Figure 11. Enable Memory Overcommit
Click the toggle for Configure memory density to enable it, use the slider to set it to 200%, and click the Save button.

Figure 12. Enable Memory Overcommit
We can now confirm memory overcommit is enabled by checking the hyperconverged CR using the CLI:
```
oc get hyperconverged -n openshift-cnv kubevirt-hyperconverged -o json | jq '.spec.higherWorkloadDensity.memoryOvercommitPercentage'
```
Output
```
200
```
This means that the memory overcommit ratio is 200% which is 2:1!
Now let’s restart the VM and observe the memory request on the virt-launcher pod compared to the memory allocated to the VM.

Figure 13. VM Restart
Return to the Pod details page by clicking on the pod name from the General field on the Overview of our VM in the OpenShift console.

Figure 14. VM Pod
Click on the YAML tab and scroll down to the spec:containers:resources:requests:memory field as we did before.
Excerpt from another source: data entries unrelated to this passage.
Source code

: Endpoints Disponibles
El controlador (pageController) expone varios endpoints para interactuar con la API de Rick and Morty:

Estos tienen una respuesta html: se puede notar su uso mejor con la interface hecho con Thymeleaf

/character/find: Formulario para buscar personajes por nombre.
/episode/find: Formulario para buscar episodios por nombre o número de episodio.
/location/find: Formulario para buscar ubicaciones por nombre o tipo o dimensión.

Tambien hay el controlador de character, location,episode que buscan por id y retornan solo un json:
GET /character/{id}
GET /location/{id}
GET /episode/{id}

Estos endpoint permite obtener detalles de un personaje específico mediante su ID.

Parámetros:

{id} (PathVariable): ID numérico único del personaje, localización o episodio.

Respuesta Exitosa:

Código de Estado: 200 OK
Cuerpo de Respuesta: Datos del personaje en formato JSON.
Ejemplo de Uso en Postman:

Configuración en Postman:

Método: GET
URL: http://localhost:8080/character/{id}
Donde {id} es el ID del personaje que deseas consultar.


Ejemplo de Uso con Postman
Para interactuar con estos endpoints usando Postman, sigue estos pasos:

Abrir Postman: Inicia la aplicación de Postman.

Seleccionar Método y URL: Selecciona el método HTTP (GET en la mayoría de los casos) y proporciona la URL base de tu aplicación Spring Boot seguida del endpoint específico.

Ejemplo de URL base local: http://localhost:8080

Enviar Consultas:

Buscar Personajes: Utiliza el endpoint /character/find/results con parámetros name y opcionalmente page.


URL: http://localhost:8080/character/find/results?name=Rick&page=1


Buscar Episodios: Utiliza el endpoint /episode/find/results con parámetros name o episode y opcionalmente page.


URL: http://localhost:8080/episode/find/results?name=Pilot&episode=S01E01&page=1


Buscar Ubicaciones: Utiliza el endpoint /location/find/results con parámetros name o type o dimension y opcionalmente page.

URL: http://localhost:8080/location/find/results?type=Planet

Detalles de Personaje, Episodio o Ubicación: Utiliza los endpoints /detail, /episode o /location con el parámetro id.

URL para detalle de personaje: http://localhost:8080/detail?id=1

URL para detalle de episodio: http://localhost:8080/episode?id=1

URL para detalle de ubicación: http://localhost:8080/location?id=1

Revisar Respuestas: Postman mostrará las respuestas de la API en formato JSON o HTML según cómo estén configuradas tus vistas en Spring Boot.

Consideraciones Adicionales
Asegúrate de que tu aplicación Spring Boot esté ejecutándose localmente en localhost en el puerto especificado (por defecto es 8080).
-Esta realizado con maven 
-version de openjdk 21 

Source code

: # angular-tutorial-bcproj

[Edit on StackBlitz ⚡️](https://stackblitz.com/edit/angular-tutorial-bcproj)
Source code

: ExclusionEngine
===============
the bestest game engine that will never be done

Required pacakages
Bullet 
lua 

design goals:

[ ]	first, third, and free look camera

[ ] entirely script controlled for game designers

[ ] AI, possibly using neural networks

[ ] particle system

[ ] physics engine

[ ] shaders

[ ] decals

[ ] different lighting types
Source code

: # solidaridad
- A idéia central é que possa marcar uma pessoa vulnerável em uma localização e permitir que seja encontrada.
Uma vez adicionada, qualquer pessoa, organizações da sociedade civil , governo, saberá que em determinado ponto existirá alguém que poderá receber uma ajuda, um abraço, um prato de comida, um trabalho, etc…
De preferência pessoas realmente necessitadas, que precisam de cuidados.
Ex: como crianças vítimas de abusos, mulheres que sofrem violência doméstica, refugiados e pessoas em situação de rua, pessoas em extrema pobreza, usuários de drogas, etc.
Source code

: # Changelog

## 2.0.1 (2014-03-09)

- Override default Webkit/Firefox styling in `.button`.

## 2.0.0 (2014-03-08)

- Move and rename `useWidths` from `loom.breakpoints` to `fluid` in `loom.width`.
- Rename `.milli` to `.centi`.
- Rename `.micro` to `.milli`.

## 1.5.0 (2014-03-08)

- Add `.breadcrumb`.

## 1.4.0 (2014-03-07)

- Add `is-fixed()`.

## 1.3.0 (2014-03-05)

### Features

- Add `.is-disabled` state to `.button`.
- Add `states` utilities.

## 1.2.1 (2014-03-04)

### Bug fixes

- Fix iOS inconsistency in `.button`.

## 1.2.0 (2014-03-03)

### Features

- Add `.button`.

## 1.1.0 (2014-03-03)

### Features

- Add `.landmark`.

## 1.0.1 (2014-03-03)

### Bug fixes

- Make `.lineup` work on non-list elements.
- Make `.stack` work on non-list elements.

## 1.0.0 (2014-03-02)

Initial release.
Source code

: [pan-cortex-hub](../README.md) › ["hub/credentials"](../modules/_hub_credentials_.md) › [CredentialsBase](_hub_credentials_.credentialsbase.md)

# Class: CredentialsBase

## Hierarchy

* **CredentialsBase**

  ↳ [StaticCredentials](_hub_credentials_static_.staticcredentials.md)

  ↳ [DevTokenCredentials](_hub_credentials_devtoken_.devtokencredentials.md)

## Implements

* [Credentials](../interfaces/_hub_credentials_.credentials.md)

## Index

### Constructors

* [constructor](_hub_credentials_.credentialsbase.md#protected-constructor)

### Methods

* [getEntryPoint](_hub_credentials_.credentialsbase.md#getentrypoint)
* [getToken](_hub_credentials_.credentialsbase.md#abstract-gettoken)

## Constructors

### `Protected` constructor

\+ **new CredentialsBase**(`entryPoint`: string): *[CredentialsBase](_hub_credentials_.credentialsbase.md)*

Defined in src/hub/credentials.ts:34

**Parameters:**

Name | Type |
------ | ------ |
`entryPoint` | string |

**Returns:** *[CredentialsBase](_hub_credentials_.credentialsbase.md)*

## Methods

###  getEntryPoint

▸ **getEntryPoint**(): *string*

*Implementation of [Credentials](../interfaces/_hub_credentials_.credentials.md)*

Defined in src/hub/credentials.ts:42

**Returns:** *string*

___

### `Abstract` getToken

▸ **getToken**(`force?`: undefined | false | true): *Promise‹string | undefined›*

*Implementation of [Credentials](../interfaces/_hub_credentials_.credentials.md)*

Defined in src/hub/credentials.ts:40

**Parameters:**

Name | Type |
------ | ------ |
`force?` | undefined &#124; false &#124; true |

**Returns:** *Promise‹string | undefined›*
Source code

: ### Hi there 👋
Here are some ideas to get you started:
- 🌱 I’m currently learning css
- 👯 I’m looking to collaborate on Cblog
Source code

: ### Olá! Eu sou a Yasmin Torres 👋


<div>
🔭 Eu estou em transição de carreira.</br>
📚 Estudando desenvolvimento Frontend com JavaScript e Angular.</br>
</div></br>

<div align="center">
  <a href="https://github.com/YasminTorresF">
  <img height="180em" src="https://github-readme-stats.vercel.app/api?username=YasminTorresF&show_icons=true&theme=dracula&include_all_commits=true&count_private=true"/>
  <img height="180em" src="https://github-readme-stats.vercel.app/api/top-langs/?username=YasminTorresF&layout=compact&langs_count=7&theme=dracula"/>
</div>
Figure 15. Virt-Launcher Memory Request 1.5x
The virt-launcher pod is now only requesting 1540Mi which is 1.5GiB!

This is less than the 2048MiB utilized by the VM, and is basically 1/2 of the requested memory 1024MiB + overhead required to run the VM.
We can also increase the memory overcommit ratio by patching the hyperconverged custom resource on the command line.

Using the embedded terminal, use the following command to set the overcommit ratio to 400%:

oc patch hyperconverged -n openshift-cnv kubevirt-hyperconverged --type merge -p '{"spec":{"higherWorkloadDensity":{"memoryOvercommitPercentage":400}}}'

Output

hyperconverged.hco.kubevirt.io/kubevirt-hyperconverged patched

Now run the following command to validate that the change was effective.
```
oc get hyperconverged -n openshift-cnv kubevirt-hyperconverged -o json | jq '.spec.higherWorkloadDensity.memoryOvercommitPercentage'
```
Output
```
400
```
This means that the memory overcommit ratio is now 400% which is 4:1.
Since we are already using the terminal, you can restart the VM and observe the memory request on the virt-launcher pod compared to the 2GiB allocated to the VM without having to change back to the OpenShift console. Restart the VM with the following command:
```
virtctl restart overcommit-vm-1 -n over-commit
```
Output
```
VM overcommit-vm-1 was scheduled to restart
```
Once the VM has restarted, you can see what the current memory resource request is set to by running the following command:
```
oc get pod -n over-commit -l vm.kubevirt.io/name=overcommit-vm-1 -o json | jq '.items[0].spec.containers[0].resources.requests.memory'
```
Output
```
"1028Mi"
```
This is less than the 2048MiB being utilized by the VM, and is basically 1/4 of the requested memory 512MiB + overhead required to run the VM.

Congratulations, you have completed this module!

IMPORTANT

Prior to moving on and to prevent any unexpected issues in the remainder of this lab use the following command to reset the memory overcommit percentage back to 100%

oc patch hyperconverged -n openshift-cnv kubevirt-hyperconverged --type merge -p '{"spec":{"higherWorkloadDensity":{"memoryOvercommitPercentage":100}}}'

Also, please shut down the overcommit-vm-1 virtual machine using the Stop button or the Actions menu in order to conserve lab resources.

Summary

In this module we explored overcommitment options for both CPU and Memory in OpenShift in order to support higher density virtualization workloads. Understanding default CPU overcommitment ratios, and understanding how to configure higher memory density can help to ensure that virtual machines do not cause compute nodes to run out of resources, and are not killed by Kubernetes should a node run out of available physical resources.